AIM OF THE TASK: Repeat exactly the lines of the entries below from the one with "where $F$ is" through the one with "o Crossover: We", both ends included, and nothing else.

━━━ SUPPLIED RECORDS ━━━

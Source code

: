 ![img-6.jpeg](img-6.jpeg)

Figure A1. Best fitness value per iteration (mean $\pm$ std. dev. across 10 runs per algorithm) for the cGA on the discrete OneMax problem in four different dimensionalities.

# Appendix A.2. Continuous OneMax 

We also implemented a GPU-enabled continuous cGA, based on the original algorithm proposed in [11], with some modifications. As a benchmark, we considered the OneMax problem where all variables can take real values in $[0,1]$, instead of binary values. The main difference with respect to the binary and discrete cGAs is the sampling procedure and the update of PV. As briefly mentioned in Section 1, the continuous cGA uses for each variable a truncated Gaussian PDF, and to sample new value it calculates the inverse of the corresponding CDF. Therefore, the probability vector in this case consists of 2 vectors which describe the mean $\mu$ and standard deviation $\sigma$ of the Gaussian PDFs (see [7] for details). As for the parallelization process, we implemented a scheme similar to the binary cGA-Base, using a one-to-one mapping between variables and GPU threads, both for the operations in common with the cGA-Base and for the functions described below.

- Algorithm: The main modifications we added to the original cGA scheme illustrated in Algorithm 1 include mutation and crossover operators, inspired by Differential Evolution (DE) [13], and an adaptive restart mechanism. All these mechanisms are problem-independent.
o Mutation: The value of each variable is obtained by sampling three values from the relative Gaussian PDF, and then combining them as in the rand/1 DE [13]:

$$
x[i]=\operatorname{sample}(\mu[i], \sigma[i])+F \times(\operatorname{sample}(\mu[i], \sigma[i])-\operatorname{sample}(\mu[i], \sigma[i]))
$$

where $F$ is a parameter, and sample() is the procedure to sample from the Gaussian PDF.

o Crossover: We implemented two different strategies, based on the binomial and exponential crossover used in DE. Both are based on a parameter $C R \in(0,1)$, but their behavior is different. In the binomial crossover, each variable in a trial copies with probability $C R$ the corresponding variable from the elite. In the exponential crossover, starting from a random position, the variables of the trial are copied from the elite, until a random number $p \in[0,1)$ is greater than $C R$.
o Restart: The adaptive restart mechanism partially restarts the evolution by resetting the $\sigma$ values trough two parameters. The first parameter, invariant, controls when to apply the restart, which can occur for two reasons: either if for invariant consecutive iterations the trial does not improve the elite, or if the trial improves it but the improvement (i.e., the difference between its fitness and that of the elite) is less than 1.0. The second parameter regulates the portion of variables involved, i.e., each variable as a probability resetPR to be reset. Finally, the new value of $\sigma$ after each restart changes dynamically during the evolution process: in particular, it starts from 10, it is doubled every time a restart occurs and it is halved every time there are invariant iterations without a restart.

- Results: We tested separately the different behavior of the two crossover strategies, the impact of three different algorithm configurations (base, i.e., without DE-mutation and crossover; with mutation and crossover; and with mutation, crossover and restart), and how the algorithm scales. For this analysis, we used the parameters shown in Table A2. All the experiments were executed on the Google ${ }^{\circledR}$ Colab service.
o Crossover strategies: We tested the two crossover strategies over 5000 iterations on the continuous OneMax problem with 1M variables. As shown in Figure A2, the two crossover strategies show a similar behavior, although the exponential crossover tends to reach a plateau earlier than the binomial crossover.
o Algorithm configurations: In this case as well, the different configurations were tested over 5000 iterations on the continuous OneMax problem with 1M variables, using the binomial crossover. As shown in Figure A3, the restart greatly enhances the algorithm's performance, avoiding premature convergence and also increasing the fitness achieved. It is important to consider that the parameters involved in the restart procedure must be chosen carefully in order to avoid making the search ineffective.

━━━

EXPECTED ANSWER:
where $F$ is a parameter, and sample() is the procedure to sample from the Gaussian PDF.

o Crossover: We implemented two different strategies, based on the binomial and exponential crossover used in DE. Both are based on a parameter $C R \in(0,1)$, but their behavior is different. In the binomial crossover, each variable in a trial copies with probability $C R$ the corresponding variable from the elite. In the exponential crossover, starting from a random position, the variables of the trial are copied from the elite, until a random number $p \in[0,1)$ is greater than $C R$.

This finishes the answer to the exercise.